Primed low frequency repetitive transcranial magnetic stimulation rebalances cortical excitatory-inhibitory circuitry and improves functional outcomes in infantile cerebral palsy patients: A randomized controlled trial

Abstract

Background

Multiple prenatal and postnatal etiologies in cerebral palsy (CP) patients cause neural tissue damage and alterations in cortical neuronal activity and plasticity, leading to motor and cognitive deficits early in life. Repetitive transcranial magnetic stimulation (rTMS) to the lesioned or contralesional hemisphere has been shown to alleviate these functional deficits. However, the underlying mechanisms of the beneficial effects of rTMS via realigning intracortical and interhemispheric circuitry and excitability remain unclear. The present study explored the ability of primed low-frequency rTMS to modulate intracortical excitatory-inhibitory circuitry, interhemispheric and corticospinal integrity, and plasticity in infantile hemiplegic CP.

Methods

The current study was a randomized, placebo-controlled trial with infantile hemiplegic CP patients. The active group received 6 Hz primed low-frequency 1Hz rTMS delivered to the contralesional primary motor cortex for 4 weeks, in 10 sessions. The placebo group received sham stimulation. Both groups also underwent 10 sessions of modified-constraint induced movement therapy (mCIMT). Pre- and post-intervention assessments were conducted using the Quality of Upper Extremity Skills Test to evaluate sensory and motor function, and the Modified Ashworth Scale (MAS) to assess spasticity. Additionally, cortical excitability and plasticity were measured using single- and paired-pulse TMS.

Results

We found a significant increase in Quality of Upper Extremity Skills Test scores, CP Quality of Life Child (CP QOL-Child) scores, and grip strength, and a decrease in MAS scores in the active rTMS group compared with the sham group.
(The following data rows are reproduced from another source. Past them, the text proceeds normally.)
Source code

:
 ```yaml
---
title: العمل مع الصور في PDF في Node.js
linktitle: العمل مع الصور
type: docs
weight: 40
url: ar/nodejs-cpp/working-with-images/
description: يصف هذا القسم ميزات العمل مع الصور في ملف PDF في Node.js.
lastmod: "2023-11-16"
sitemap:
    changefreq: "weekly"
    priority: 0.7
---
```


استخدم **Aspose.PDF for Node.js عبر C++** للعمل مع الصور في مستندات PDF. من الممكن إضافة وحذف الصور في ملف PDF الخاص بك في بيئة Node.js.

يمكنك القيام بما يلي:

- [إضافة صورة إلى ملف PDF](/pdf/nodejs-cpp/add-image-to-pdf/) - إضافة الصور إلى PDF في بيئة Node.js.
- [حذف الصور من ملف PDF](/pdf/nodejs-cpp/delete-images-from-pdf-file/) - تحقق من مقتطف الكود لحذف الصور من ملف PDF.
Single- and paired-pulse paradigms revealed a significant decrease in resting and active motor threshold, a reduction in the cortical silent period, and short- and long-interval intracortical inhibition in the intervention group compared with the sham group.

Conclusion

Primed low-frequency rTMS in the contralesional hemisphere combined with mCIMT shows potential for modulating motor neuronal excitability, rebalancing intracortical excitatory-inhibitory circuitry, and enhancing functional outcomes in children with infantile hemiparetic CP.